= Problem statement =
Copy out nothing but the line containing "컴퓨터 아키텍처의 가장" and the lines that follow it to the end of the entries, exactly as they stand.

= Data section =
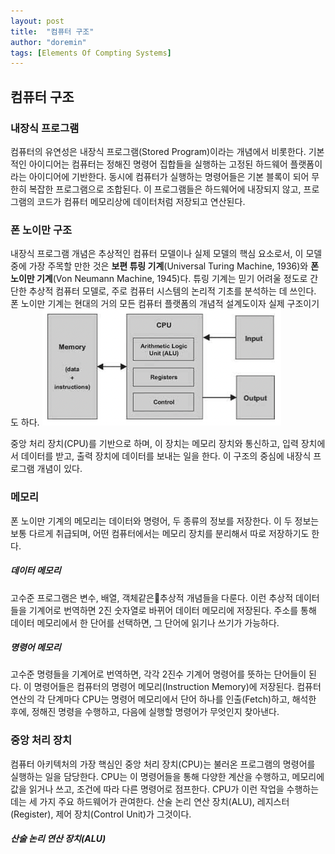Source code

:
```yaml
---
layout: post
title:  "컴퓨터 구조"
author: "doremin"
tags: [Elements Of Compting Systems]
---
```


## 컴퓨터 구조

### 내장식 프로그램
컴퓨터의 유연성은 내장식 프로그램(Stored Program)이라는 개념에서 비롯한다. 기본적인 아이디어는 컴퓨터는 정해진 명령어 집합들을 실행하는 고정된 하드웨어 플랫폼이라는 아이디어에 기반한다. 동시에 컴퓨터가 실행하는 명령어들은 기본 블록이 되어 무한히 복잡한 프로그램으로 조합된다. 이 프로그램들은 하드웨어에 내장되지 않고, 프로그램의 코드가 컴퓨터 메모리상에 데이터처럼 저장되고 연산된다.

### 폰 노이만 구조
내장식 프로그램 개념은 추상적인 컴퓨터 모델이나 실제 모델의 핵심 요소로서, 이 모델 중에 가장 주목할 만한 것은 **보편 튜링 기계**(Universal Turing Machine, 1936)와 **폰 노이만 기계**(Von Neumann Machine, 1945)다. 튜링 기계는 믿기 어려울 정도로 간단한 추상적 컴퓨터 모델로, 주로 컴퓨터 시스템의 논리적 기초를 분석하는 데 쓰인다. 폰 노이만 기계는 현대의 거의 모든 컴퓨터 플랫폼의 개념적 설계도이자 실제 구조이기도 하다.
![VonNeumannMachine](/assets/images/2021-01-13/2021-01-13-5.png)

중앙 처리 장치(CPU)를 기반으로 하며, 이 장치는 메모리 장치와 통신하고, 입력 장치에서 데이터를 받고, 출력 장치에 데이터를 보내는 일을 한다. 이 구조의 중심에 내장식 프로그램 개념이 있다.

### 메모리
폰 노이만 기계의 메모리는 데이터와 명령어, 두 종류의 정보를 저장한다. 이 두 정보는 보통 다르게 취급되며, 어떤 컴퓨터에서는 메모리 장치를 분리해서 따로 저장하기도 한다.

##### 데이터 메모리
고수준 프로그램은 변수, 배열, 객체같은추상적 개념들을 다룬다. 이런 추상적 데이터들을 기계어로 번역하면 2진 숫자열로 바뀌어 데이터 메모리에 저장된다. 주소를 통해 데이터 메모리에서 한 단어를 선택하면, 그 단어에 읽기나 쓰기가 가능하다.

##### 명령어 메모리
고수준 명령들을 기계어로 번역하면, 각각 2진수 기계어 명령어를 뜻하는 단어들이 된다. 이 명령어들은 컴퓨터의 명령어 메모리(Instruction Memory)에 저장된다. 컴퓨터 연산의 각 단계마다 CPU는 명령어 메모리에서 단어 하나를 인출(Fetch)하고, 해석한 후에, 정해진 명령을 수행하고, 다음에 실행할 명령어가 무엇인지 찾아낸다.

### 중앙 처리 장치
컴퓨터 아키텍처의 가장 핵심인 중앙 처리 장치(CPU)는 불러온 프로그램의 명령어를 실행하는 일을 담당한다. CPU는 이 명령어들을 통해 다양한 계산을 수행하고, 메모리에 값을 읽거나 쓰고, 조건에 따라 다른 명령어로 점프한다. CPU가 이런 작업을 수행하는 데는 세 가지 주요 하드웨어가 관여한다. 산술 논리 연산 장치(ALU), 레지스터(Register), 제어 장치(Control Unit)가 그것이다.

##### 산술 논리 연산 장치(ALU)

= Answer section =
컴퓨터 아키텍처의 가장 핵심인 중앙 처리 장치(CPU)는 불러온 프로그램의 명령어를 실행하는 일을 담당한다. CPU는 이 명령어들을 통해 다양한 계산을 수행하고, 메모리에 값을 읽거나 쓰고, 조건에 따라 다른 명령어로 점프한다. CPU가 이런 작업을 수행하는 데는 세 가지 주요 하드웨어가 관여한다. 산술 논리 연산 장치(ALU), 레지스터(Register), 제어 장치(Control Unit)가 그것이다.

##### 산술 논리 연산 장치(ALU)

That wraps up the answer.